DATA —
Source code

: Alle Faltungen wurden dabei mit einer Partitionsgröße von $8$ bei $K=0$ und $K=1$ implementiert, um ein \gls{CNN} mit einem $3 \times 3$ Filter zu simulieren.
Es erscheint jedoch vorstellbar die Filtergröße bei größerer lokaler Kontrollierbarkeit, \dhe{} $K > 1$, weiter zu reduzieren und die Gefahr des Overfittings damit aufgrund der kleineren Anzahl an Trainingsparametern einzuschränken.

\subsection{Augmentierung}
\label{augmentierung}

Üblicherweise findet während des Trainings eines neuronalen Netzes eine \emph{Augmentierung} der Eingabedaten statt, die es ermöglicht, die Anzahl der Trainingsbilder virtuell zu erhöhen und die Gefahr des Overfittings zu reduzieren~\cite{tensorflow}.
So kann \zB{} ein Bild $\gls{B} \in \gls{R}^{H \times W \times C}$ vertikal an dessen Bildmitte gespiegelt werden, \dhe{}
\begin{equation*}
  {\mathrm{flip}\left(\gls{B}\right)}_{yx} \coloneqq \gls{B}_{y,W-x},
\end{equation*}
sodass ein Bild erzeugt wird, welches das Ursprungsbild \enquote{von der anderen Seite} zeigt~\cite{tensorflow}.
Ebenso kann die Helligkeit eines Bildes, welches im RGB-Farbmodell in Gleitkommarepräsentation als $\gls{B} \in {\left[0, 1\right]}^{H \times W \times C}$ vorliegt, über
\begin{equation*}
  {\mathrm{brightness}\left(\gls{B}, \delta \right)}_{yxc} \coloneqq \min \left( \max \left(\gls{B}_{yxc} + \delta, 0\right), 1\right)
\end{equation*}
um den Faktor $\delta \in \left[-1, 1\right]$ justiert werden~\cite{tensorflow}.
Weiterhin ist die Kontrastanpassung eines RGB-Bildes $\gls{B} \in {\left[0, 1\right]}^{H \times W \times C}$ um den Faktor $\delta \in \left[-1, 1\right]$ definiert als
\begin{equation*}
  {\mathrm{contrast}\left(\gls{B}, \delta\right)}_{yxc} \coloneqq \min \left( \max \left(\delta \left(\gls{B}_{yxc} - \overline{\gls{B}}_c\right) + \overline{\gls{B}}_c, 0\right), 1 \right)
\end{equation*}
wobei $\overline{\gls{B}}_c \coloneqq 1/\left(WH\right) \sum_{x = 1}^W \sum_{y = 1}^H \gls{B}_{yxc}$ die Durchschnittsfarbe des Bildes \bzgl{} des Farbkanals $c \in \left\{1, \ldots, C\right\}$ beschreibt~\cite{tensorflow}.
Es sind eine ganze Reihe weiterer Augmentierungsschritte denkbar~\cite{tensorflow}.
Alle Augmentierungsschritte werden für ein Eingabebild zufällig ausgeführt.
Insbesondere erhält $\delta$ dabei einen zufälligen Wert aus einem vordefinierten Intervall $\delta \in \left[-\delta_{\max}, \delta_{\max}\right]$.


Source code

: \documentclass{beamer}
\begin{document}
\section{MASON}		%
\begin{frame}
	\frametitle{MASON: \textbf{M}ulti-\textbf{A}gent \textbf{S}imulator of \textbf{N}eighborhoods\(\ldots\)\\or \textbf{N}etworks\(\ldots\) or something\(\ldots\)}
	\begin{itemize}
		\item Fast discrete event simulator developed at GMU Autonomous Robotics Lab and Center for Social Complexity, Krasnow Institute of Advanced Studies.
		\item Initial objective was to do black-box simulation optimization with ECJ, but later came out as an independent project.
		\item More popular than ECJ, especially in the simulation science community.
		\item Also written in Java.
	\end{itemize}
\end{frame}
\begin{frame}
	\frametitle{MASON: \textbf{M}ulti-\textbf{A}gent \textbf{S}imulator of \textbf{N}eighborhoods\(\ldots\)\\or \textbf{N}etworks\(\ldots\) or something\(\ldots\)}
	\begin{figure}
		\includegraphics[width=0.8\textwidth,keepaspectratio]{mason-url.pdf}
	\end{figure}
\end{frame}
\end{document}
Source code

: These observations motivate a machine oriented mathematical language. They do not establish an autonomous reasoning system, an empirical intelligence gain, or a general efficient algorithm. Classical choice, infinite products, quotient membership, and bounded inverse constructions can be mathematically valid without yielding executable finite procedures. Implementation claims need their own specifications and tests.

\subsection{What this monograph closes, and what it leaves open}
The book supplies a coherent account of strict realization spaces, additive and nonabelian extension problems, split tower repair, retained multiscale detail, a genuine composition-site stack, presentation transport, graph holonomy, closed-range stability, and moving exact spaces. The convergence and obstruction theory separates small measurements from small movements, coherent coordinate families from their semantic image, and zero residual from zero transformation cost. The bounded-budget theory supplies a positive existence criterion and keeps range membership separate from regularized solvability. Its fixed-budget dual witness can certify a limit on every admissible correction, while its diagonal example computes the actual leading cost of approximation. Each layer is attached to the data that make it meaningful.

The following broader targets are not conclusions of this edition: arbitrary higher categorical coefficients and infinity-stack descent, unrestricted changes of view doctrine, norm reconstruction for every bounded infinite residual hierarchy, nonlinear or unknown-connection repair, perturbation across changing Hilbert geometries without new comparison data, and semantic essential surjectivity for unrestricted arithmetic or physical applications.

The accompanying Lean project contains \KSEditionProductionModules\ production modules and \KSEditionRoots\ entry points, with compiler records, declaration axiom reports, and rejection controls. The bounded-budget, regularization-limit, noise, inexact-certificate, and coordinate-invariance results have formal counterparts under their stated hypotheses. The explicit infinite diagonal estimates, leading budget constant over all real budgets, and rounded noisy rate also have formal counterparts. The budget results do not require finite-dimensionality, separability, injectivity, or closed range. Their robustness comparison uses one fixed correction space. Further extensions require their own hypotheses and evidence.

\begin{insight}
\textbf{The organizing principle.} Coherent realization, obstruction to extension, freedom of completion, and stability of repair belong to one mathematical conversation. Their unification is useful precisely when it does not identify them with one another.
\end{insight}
* * *
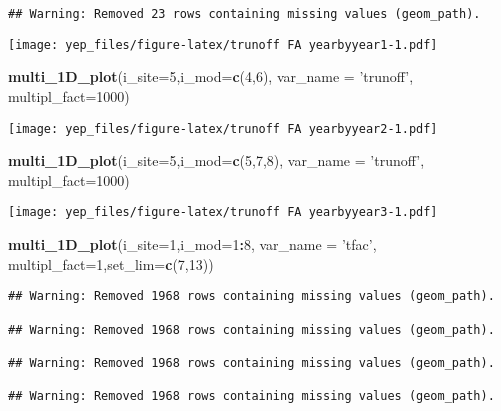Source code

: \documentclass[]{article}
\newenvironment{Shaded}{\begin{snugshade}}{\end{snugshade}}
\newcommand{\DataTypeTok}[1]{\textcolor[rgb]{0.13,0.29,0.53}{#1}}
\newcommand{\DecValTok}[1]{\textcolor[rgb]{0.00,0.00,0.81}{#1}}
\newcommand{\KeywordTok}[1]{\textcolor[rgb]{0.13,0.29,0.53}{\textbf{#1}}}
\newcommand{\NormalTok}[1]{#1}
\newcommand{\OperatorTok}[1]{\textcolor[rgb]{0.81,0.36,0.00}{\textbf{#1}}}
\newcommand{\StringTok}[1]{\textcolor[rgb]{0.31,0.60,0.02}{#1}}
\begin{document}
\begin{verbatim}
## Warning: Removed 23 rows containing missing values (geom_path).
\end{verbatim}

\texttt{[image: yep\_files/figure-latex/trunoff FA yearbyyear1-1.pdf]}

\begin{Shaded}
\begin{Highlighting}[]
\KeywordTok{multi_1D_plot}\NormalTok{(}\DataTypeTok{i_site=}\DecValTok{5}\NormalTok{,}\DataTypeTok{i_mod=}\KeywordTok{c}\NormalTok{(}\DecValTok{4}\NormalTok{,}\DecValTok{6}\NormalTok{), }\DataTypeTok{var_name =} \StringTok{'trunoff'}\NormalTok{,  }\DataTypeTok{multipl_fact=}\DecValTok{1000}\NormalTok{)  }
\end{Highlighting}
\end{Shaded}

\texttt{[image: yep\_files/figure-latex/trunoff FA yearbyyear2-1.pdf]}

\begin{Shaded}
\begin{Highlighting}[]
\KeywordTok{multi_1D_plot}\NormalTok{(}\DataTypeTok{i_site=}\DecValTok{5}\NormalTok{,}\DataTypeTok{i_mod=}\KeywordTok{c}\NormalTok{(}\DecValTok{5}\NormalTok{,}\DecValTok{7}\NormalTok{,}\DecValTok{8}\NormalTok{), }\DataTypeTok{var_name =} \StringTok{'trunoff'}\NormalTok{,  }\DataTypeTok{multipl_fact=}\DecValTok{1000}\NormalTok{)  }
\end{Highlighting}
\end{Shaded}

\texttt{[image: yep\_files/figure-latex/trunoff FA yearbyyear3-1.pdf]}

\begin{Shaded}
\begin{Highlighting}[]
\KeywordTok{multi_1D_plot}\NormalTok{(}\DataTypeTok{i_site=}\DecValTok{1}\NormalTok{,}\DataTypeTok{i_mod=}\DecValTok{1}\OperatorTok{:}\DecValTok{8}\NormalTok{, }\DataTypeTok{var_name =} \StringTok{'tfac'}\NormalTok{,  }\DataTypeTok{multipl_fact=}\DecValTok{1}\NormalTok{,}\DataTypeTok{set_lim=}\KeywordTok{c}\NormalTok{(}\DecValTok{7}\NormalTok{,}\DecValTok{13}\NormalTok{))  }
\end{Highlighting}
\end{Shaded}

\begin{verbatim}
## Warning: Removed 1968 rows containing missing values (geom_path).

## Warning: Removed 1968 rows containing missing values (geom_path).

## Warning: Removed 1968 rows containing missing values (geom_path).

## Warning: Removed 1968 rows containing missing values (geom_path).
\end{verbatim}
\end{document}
--
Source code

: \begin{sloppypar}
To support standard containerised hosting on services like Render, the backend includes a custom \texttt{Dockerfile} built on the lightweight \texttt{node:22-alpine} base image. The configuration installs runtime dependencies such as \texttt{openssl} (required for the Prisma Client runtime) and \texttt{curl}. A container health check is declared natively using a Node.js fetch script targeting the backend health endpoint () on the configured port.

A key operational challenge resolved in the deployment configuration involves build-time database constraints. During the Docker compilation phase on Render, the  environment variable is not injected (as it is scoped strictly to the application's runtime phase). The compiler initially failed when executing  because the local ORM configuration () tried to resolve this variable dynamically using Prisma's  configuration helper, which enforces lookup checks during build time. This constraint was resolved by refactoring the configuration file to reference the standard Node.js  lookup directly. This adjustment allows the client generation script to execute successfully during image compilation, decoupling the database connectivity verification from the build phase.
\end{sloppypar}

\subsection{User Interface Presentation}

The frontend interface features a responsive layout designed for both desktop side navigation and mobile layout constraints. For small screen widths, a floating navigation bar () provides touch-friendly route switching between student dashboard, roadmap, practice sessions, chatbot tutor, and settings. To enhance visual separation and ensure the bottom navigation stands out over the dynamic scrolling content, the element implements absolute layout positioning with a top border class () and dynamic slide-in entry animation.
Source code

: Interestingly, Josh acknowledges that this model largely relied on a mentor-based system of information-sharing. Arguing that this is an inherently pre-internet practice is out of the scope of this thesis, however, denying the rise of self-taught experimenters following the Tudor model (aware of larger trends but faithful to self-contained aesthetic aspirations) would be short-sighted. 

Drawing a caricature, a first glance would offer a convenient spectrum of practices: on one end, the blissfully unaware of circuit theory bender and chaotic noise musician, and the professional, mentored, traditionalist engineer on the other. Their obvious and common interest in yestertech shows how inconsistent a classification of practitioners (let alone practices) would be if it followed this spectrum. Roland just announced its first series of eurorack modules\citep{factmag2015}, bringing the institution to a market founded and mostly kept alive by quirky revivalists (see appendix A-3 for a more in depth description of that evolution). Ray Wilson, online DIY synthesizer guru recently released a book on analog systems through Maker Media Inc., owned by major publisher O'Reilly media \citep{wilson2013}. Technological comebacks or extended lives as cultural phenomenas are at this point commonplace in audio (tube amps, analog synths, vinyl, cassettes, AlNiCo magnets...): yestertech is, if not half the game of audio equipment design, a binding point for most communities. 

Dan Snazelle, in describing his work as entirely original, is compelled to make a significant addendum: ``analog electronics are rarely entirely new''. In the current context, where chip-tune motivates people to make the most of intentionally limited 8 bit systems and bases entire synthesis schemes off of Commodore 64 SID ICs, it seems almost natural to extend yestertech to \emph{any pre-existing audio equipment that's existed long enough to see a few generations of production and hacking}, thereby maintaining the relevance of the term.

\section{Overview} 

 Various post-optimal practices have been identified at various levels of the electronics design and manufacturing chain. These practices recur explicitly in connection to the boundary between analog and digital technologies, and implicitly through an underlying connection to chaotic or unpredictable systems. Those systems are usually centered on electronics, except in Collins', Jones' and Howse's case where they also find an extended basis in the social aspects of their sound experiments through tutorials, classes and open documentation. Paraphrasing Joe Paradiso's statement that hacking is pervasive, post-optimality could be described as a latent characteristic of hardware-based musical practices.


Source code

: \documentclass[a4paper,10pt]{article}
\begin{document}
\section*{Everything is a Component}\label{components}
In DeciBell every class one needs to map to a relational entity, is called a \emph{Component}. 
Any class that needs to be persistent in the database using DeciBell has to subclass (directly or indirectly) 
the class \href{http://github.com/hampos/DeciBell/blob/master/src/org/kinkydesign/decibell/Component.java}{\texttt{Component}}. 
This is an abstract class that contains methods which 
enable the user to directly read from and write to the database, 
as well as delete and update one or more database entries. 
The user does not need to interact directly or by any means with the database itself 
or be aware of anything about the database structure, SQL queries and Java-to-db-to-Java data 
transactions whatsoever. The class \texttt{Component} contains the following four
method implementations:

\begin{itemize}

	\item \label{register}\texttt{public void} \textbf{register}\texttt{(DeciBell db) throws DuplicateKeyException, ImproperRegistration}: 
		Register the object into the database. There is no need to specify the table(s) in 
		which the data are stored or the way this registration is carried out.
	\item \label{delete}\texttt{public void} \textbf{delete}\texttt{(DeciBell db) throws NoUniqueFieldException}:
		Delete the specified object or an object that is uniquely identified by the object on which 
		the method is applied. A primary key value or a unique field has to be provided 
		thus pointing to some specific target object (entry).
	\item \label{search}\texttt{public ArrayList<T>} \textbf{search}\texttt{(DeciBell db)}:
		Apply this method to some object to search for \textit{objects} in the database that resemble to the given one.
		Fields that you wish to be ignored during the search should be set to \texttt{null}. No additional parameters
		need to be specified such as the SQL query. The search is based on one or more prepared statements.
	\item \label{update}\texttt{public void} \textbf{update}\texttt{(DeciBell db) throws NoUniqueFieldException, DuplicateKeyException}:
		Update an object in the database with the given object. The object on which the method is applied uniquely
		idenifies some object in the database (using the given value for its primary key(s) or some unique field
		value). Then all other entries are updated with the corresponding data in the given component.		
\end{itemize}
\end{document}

WHAT YOU WILL DO — Scan the listing above for the word "residual" and show each line where it is found.

ANSWER AREA —
The book supplies a coherent account of strict realization spaces, additive and nonabelian extension problems, split tower repair, retained multiscale detail, a genuine composition-site stack, presentation transport, graph holonomy, closed-range stability, and moving exact spaces. The convergence and obstruction theory separates small measurements from small movements, coherent coordinate families from their semantic image, and zero residual from zero transformation cost. The bounded-budget theory supplies a positive existence criterion and keeps range membership separate from regularized solvability. Its fixed-budget dual witness can certify a limit on every admissible correction, while its diagonal example computes the actual leading cost of approximation. Each layer is attached to the data that make it meaningful.
The following broader targets are not conclusions of this edition: arbitrary higher categorical coefficients and infinity-stack descent, unrestricted changes of view doctrine, norm reconstruction for every bounded infinite residual hierarchy, nonlinear or unknown-connection repair, perturbation across changing Hilbert geometries without new comparison data, and semantic essential surjectivity for unrestricted arithmetic or physical applications.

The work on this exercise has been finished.